● Problem to solve
The data that follows is to be copied exactly, with each image removed.

● Given entries
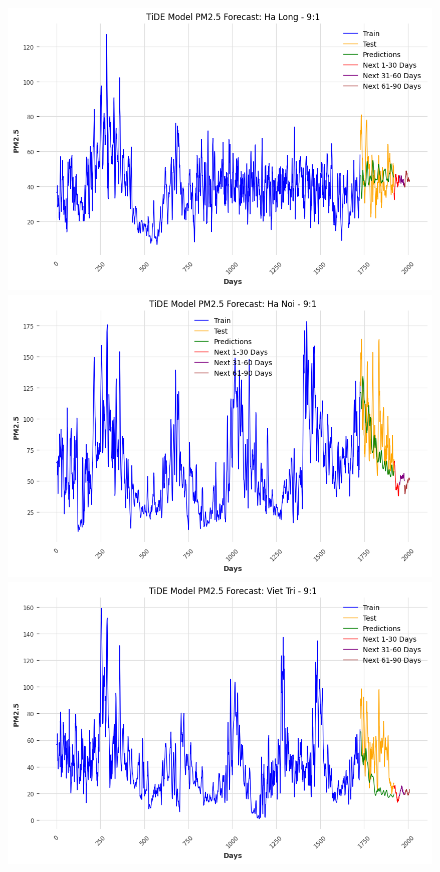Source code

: \begin{figure}[H]
        \begin{minipage}{0.15\textwidth}
            \centering
            \includegraphics[width=1\textwidth]{img/final/TiDE/90D/TiDE_9_1_HL.png}
            \end{minipage}
            \hfill
            \begin{minipage}{0.15\textwidth}
            \centering
            \includegraphics[width=1\textwidth]{img/final/TiDE/90D/TiDE_9_1_HN.png}
            \end{minipage}
            \hfill
            \begin{minipage}{0.15\textwidth}
            \centering
            \includegraphics[width=1\textwidth]{img/final/TiDE/90D/TiDE_9_1_VT.png}

\end{minipage}
\end{figure}
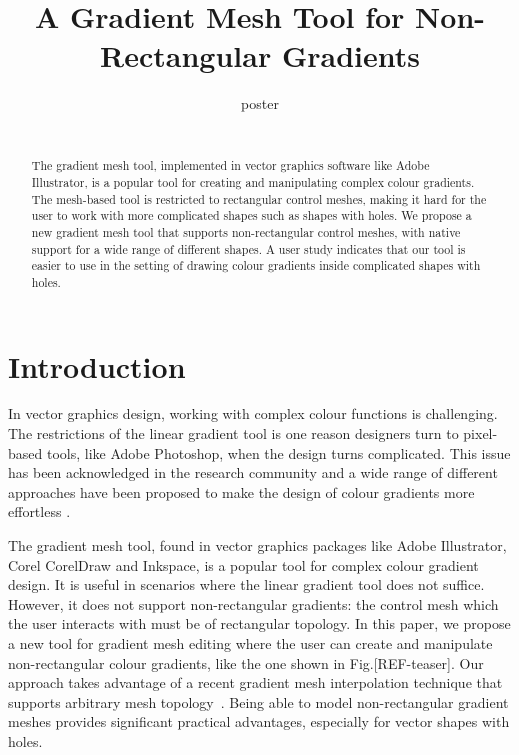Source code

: \documentclass{egpubl}
\title[Non-rectangular gradient mesh tool]
{A Gradient Mesh Tool for Non-Rectangular Gradients}
\author[poster]
{\parbox{\textwidth}{\centering poster}
	\\
	{\parbox{\textwidth}{\centering } }
}
\begin{document}
	
	
	\maketitle
	
	\begin{abstract}
		The gradient mesh tool, implemented in vector graphics software like Adobe Illustrator, is a popular tool for creating and manipulating complex colour gradients. The mesh-based tool is restricted to rectangular control meshes, making it hard for the user to work with more complicated shapes such as shapes with holes. We propose a new gradient mesh tool that supports non-rectangular control meshes, with native support for a wide range of different shapes. A user study indicates that our tool is easier to use in the setting of drawing colour gradients inside complicated shapes with holes.
		
		\begin{classification} %
		\end{classification}
		
	\end{abstract}
	
	\section{Introduction}
	\label{sec:intro}
	
	In vector graphics design, working with complex colour functions is challenging. The restrictions of the linear gradient tool is one reason designers turn to pixel-based tools, like Adobe Photoshop, when the design turns complicated. This issue has been acknowledged in the research community and a wide range of different approaches have been proposed to make the design of colour gradients more effortless \cite{Orzan:2008,Lopez-Moreno:2013, Vergne:2012, Shao:2012}.
	
	The gradient mesh tool, found in vector graphics packages like Adobe Illustrator, Corel CorelDraw and Inkspace, is a popular tool for complex colour gradient design. It is useful in scenarios where the linear gradient tool does not suffice. However, it does not support non-rectangular gradients: the control mesh which the user interacts with must be of rectangular topology. In this paper, we propose a new tool for gradient mesh editing where the user can create and manipulate non-rectangular colour gradients, like the one shown in Fig.[REF-teaser]. Our approach takes advantage of a recent gradient mesh interpolation technique that supports arbitrary mesh topology~\cite{Lieng:2016}. Being able to model non-rectangular gradient meshes provides significant practical advantages, especially for vector shapes with holes.
	
\end{document}
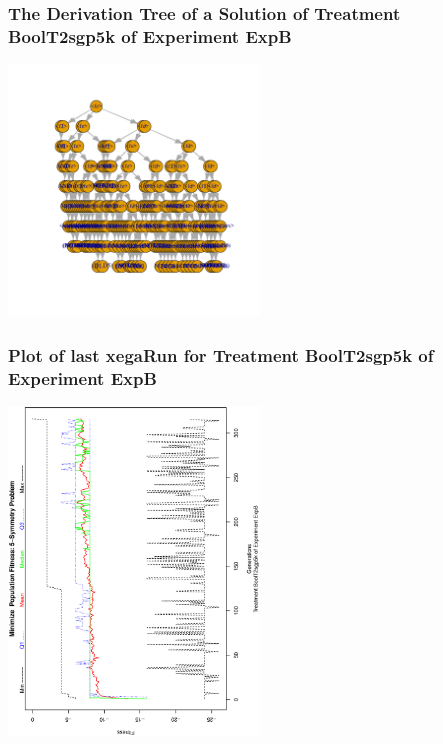 \documentclass[18pt,c]{beamer}
\begin{document}
 \begin{frame}
 \frametitle{ The Derivation Tree of a Solution of Treatment BoolT2sgp5k of Experiment ExpB }
 \begin{center}
\includegraphics[width=0.5\textwidth, angle=0]
{ExpBDerivationTreeFigure013.pdf}
 \end{center}
 \label{report/ExpBDerivationTreeFigure013.pdf}  
 \end{frame}

 \begin{frame}
 \frametitle{ Plot of last xegaRun for Treatment BoolT2sgp5k of Experiment ExpB }
 \begin{center}
\includegraphics[width=0.5\textwidth, angle=-90]
{ExpBPlotPopStatsFigure013.eps}
 \end{center}
 \label{report/ExpBPlotPopStatsFigure013.eps}  
 \end{frame}
\end{document}
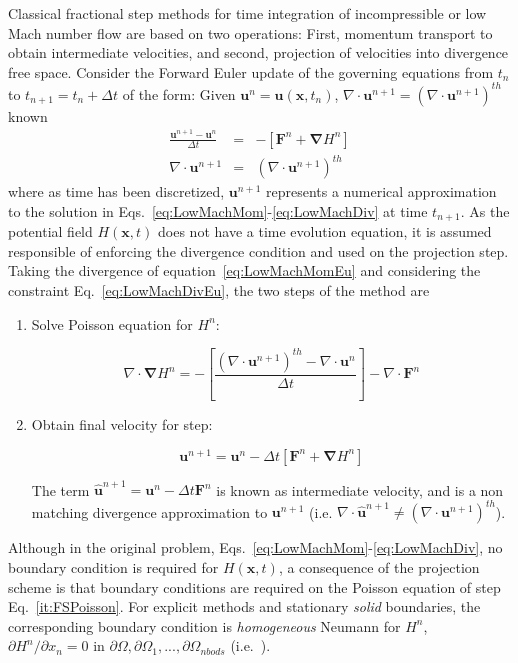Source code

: Classical fractional step methods for time integration of incompressible or low Mach number flow are based on two operations: First, momentum transport to obtain intermediate velocities, and second, projection of velocities into divergence free space. Consider the Forward Euler update of the governing equations from $t_n$ to $t_{n+1}=t_n + \Delta t$ of the form: Given $ \mathbf{u}^n=\mathbf{u}(\mathbf{x},t_n)$, $\nabla \cdot \mathbf{u}^{n+1} = \left( \nabla \cdot \mathbf{u}^{n+1} \right)^{th}$ known
%
\begin{eqnarray}
  \frac{\mathbf{u}^{n+1}-\mathbf{u}^{n}}{\Delta t} &=& - \left[ \mathbf{F}^n +  \boldsymbol{\nabla} H^n \right] \label{eq:LowMachMomEu}\\
  \nabla \cdot \mathbf{u}^{n+1} &=& \left( \nabla \cdot \mathbf{u}^{n+1} \right)^{th} \label{eq:LowMachDivEu}
\end{eqnarray}
%
where as time has been discretized, $\mathbf{u}^{n+1}$ represents a numerical approximation to the solution in Eqs.~\eqref{eq:LowMachMom}-\eqref{eq:LowMachDiv} at time $t_{n+1}$. As the potential field $H(\mathbf{x},t)$ does not have a time evolution equation, it is assumed responsible of enforcing the divergence condition and used on the projection step. Taking the divergence of equation~\eqref{eq:LowMachMomEu} and considering  the constraint Eq.~\eqref{eq:LowMachDivEu}, the two steps of the method are
%
\begin{enumerate}
  \item Solve Poisson equation for $H^n$:

\begin{equation}
   \nabla \cdot \boldsymbol{\nabla} H^n = - \left[ \frac{\left( \nabla \cdot \mathbf{u}^{n+1} \right)^{th} - \nabla \cdot \mathbf{u}^{n}}{\Delta t} \right] - \nabla \cdot \mathbf{F}^n \label{it:FSPoisson}
\end{equation}

  \item Obtain final velocity for step:

  \begin{equation}
     \mathbf{u}^{n+1} = \mathbf{u}^{n} - \Delta t \left[ \mathbf{F}^n +  \boldsymbol{\nabla} H^n \right] \label{it:FSProject}
   \end{equation}

   The term $\hat{\mathbf{u}}^{n+1}=\mathbf{u}^{n} - \Delta t \mathbf{F}^n$ is known as intermediate velocity, and is a non matching divergence approximation to $\mathbf{u}^{n+1}$ (i.e. $\nabla \cdot \hat{\mathbf{u}}^{n+1} \neq \left( \nabla \cdot \mathbf{u}^{n+1} \right)^{th}$).
\end{enumerate}
%
Although in the original problem, Eqs.~\eqref{eq:LowMachMom}-\eqref{eq:LowMachDiv}, no boundary condition is required for $H(\mathbf{x},t)$, a consequence of the projection scheme is that boundary conditions are required on the Poisson equation of step Eq.~\eqref{it:FSPoisson}. For explicit methods and stationary \textit{solid} boundaries, the corresponding boundary condition is \textit{homogeneous} Neumann for $H^n$, $\partial H^n / \partial x_n =0$ in $\partial \Omega,\partial \Omega_1,...,\partial \Omega_{nbods}$ (i.e.~\cite{Perot:1993}).


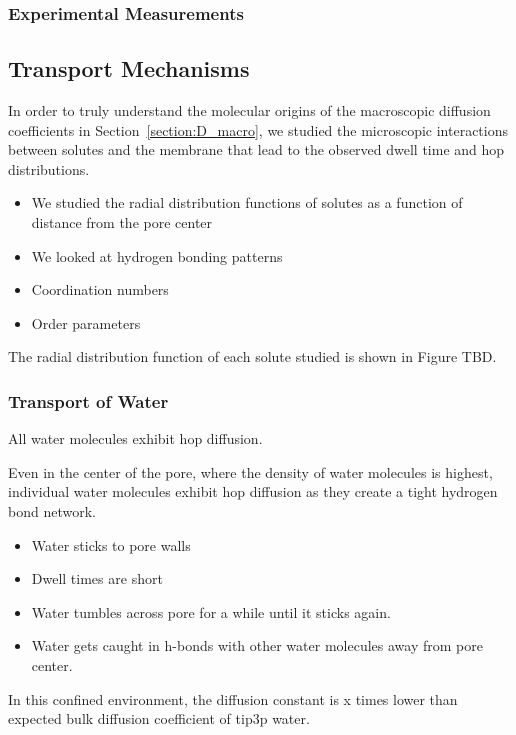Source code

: \documentclass{article}
\begin{document}
  \subsubsection{Experimental Measurements}


  \subsection{Transport Mechanisms}

  In order to truly understand the molecular origins of the macroscopic
  diffusion coefficients in Section~\ref{section:D_macro}, we studied the
  microscopic interactions between solutes and the membrane that lead to the
  observed dwell time and hop distributions.
  \begin{itemize}
	\item We studied the radial distribution functions of solutes as a
	function of distance from the pore center
	\item We looked at hydrogen bonding patterns
	\item Coordination numbers
	\item Order parameters
  \end{itemize}

  The radial distribution function of each solute studied is shown in 
  Figure TBD.

  \subsubsection*{Transport of Water}

  All water molecules exhibit hop diffusion.

  Even in the center of the pore, where the density of water molecules is
  highest, individual water molecules exhibit hop diffusion as they create a
  tight hydrogen bond network.
  \begin{itemize}
	\item Water sticks to pore walls
	\item Dwell times are short
	\item Water tumbles across pore for a while until it sticks again. 
	\item Water gets caught in h-bonds with other water molecules away
	from pore center.
  \end{itemize}

  In this confined environment, the diffusion constant is x times lower than
  expected bulk diffusion coefficient of tip3p water.
\end{document}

● Output of the task
Source code

: \begin{figure}[H]
        \begin{minipage}{0.15\textwidth}
            \centering
            \includegraphics[width=1\textwidth]{img/final/TiDE/90D/TiDE_9_1_HL.png}
            \end{minipage}
            \hfill
            \begin{minipage}{0.15\textwidth}
            \centering
            \includegraphics[width=1\textwidth]{img/final/TiDE/90D/TiDE_9_1_HN.png}
            \end{minipage}
            \hfill
            \begin{minipage}{0.15\textwidth}
            \centering
            \includegraphics[width=1\textwidth]{img/final/TiDE/90D/TiDE_9_1_VT.png}

\end{minipage}
\end{figure}
Source code

: \documentclass{egpubl}
\title[Non-rectangular gradient mesh tool]
{A Gradient Mesh Tool for Non-Rectangular Gradients}
\author[poster]
{\parbox{\textwidth}{\centering poster}
	\\
	{\parbox{\textwidth}{\centering } }
}
\begin{document}
	
	
	\maketitle
	
	\begin{abstract}
		The gradient mesh tool, implemented in vector graphics software like Adobe Illustrator, is a popular tool for creating and manipulating complex colour gradients. The mesh-based tool is restricted to rectangular control meshes, making it hard for the user to work with more complicated shapes such as shapes with holes. We propose a new gradient mesh tool that supports non-rectangular control meshes, with native support for a wide range of different shapes. A user study indicates that our tool is easier to use in the setting of drawing colour gradients inside complicated shapes with holes.
		
		\begin{classification} %
		\end{classification}
		
	\end{abstract}
	
	\section{Introduction}
	\label{sec:intro}
	
	In vector graphics design, working with complex colour functions is challenging. The restrictions of the linear gradient tool is one reason designers turn to pixel-based tools, like Adobe Photoshop, when the design turns complicated. This issue has been acknowledged in the research community and a wide range of different approaches have been proposed to make the design of colour gradients more effortless \cite{Orzan:2008,Lopez-Moreno:2013, Vergne:2012, Shao:2012}.
	
	The gradient mesh tool, found in vector graphics packages like Adobe Illustrator, Corel CorelDraw and Inkspace, is a popular tool for complex colour gradient design. It is useful in scenarios where the linear gradient tool does not suffice. However, it does not support non-rectangular gradients: the control mesh which the user interacts with must be of rectangular topology. In this paper, we propose a new tool for gradient mesh editing where the user can create and manipulate non-rectangular colour gradients, like the one shown in Fig.[REF-teaser]. Our approach takes advantage of a recent gradient mesh interpolation technique that supports arbitrary mesh topology~\cite{Lieng:2016}. Being able to model non-rectangular gradient meshes provides significant practical advantages, especially for vector shapes with holes.
	
\end{document}
 \documentclass[18pt,c]{beamer}
\begin{document}
 \begin{frame}
 \frametitle{ The Derivation Tree of a Solution of Treatment BoolT2sgp5k of Experiment ExpB }
 \begin{center}
\includegraphics[width=0.5\textwidth, angle=0]
{ExpBDerivationTreeFigure013.pdf}
 \end{center}
 \label{report/ExpBDerivationTreeFigure013.pdf}  
 \end{frame}

 \begin{frame}
 \frametitle{ Plot of last xegaRun for Treatment BoolT2sgp5k of Experiment ExpB }
 \begin{center}
\includegraphics[width=0.5\textwidth, angle=-90]
{ExpBPlotPopStatsFigure013.eps}
 \end{center}
 \label{report/ExpBPlotPopStatsFigure013.eps}  
 \end{frame}
\end{document}
Source code

: Classical fractional step methods for time integration of incompressible or low Mach number flow are based on two operations: First, momentum transport to obtain intermediate velocities, and second, projection of velocities into divergence free space. Consider the Forward Euler update of the governing equations from $t_n$ to $t_{n+1}=t_n + \Delta t$ of the form: Given $ \mathbf{u}^n=\mathbf{u}(\mathbf{x},t_n)$, $\nabla \cdot \mathbf{u}^{n+1} = \left( \nabla \cdot \mathbf{u}^{n+1} \right)^{th}$ known
%
\begin{eqnarray}
  \frac{\mathbf{u}^{n+1}-\mathbf{u}^{n}}{\Delta t} &=& - \left[ \mathbf{F}^n +  \boldsymbol{\nabla} H^n \right] \label{eq:LowMachMomEu}\\
  \nabla \cdot \mathbf{u}^{n+1} &=& \left( \nabla \cdot \mathbf{u}^{n+1} \right)^{th} \label{eq:LowMachDivEu}
\end{eqnarray}
%
where as time has been discretized, $\mathbf{u}^{n+1}$ represents a numerical approximation to the solution in Eqs.~\eqref{eq:LowMachMom}-\eqref{eq:LowMachDiv} at time $t_{n+1}$. As the potential field $H(\mathbf{x},t)$ does not have a time evolution equation, it is assumed responsible of enforcing the divergence condition and used on the projection step. Taking the divergence of equation~\eqref{eq:LowMachMomEu} and considering  the constraint Eq.~\eqref{eq:LowMachDivEu}, the two steps of the method are
%
\begin{enumerate}
  \item Solve Poisson equation for $H^n$:

\begin{equation}
   \nabla \cdot \boldsymbol{\nabla} H^n = - \left[ \frac{\left( \nabla \cdot \mathbf{u}^{n+1} \right)^{th} - \nabla \cdot \mathbf{u}^{n}}{\Delta t} \right] - \nabla \cdot \mathbf{F}^n \label{it:FSPoisson}
\end{equation}

  \item Obtain final velocity for step:

  \begin{equation}
     \mathbf{u}^{n+1} = \mathbf{u}^{n} - \Delta t \left[ \mathbf{F}^n +  \boldsymbol{\nabla} H^n \right] \label{it:FSProject}
   \end{equation}

   The term $\hat{\mathbf{u}}^{n+1}=\mathbf{u}^{n} - \Delta t \mathbf{F}^n$ is known as intermediate velocity, and is a non matching divergence approximation to $\mathbf{u}^{n+1}$ (i.e. $\nabla \cdot \hat{\mathbf{u}}^{n+1} \neq \left( \nabla \cdot \mathbf{u}^{n+1} \right)^{th}$).
\end{enumerate}
%
Although in the original problem, Eqs.~\eqref{eq:LowMachMom}-\eqref{eq:LowMachDiv}, no boundary condition is required for $H(\mathbf{x},t)$, a consequence of the projection scheme is that boundary conditions are required on the Poisson equation of step Eq.~\eqref{it:FSPoisson}. For explicit methods and stationary \textit{solid} boundaries, the corresponding boundary condition is \textit{homogeneous} Neumann for $H^n$, $\partial H^n / \partial x_n =0$ in $\partial \Omega,\partial \Omega_1,...,\partial \Omega_{nbods}$ (i.e.~\cite{Perot:1993}).


Source code

: \documentclass{article}
\begin{document}
  \subsubsection{Experimental Measurements}


  \subsection{Transport Mechanisms}

  In order to truly understand the molecular origins of the macroscopic
  diffusion coefficients in Section~\ref{section:D_macro}, we studied the
  microscopic interactions between solutes and the membrane that lead to the
  observed dwell time and hop distributions.
  \begin{itemize}
	\item We studied the radial distribution functions of solutes as a
	function of distance from the pore center
	\item We looked at hydrogen bonding patterns
	\item Coordination numbers
	\item Order parameters
  \end{itemize}

  The radial distribution function of each solute studied is shown in 
  Figure TBD.

  \subsubsection*{Transport of Water}

  All water molecules exhibit hop diffusion.

  Even in the center of the pore, where the density of water molecules is
  highest, individual water molecules exhibit hop diffusion as they create a
  tight hydrogen bond network.
  \begin{itemize}
	\item Water sticks to pore walls
	\item Dwell times are short
	\item Water tumbles across pore for a while until it sticks again. 
	\item Water gets caught in h-bonds with other water molecules away
	from pore center.
  \end{itemize}

  In this confined environment, the diffusion constant is x times lower than
  expected bulk diffusion coefficient of tip3p water.
\end{document}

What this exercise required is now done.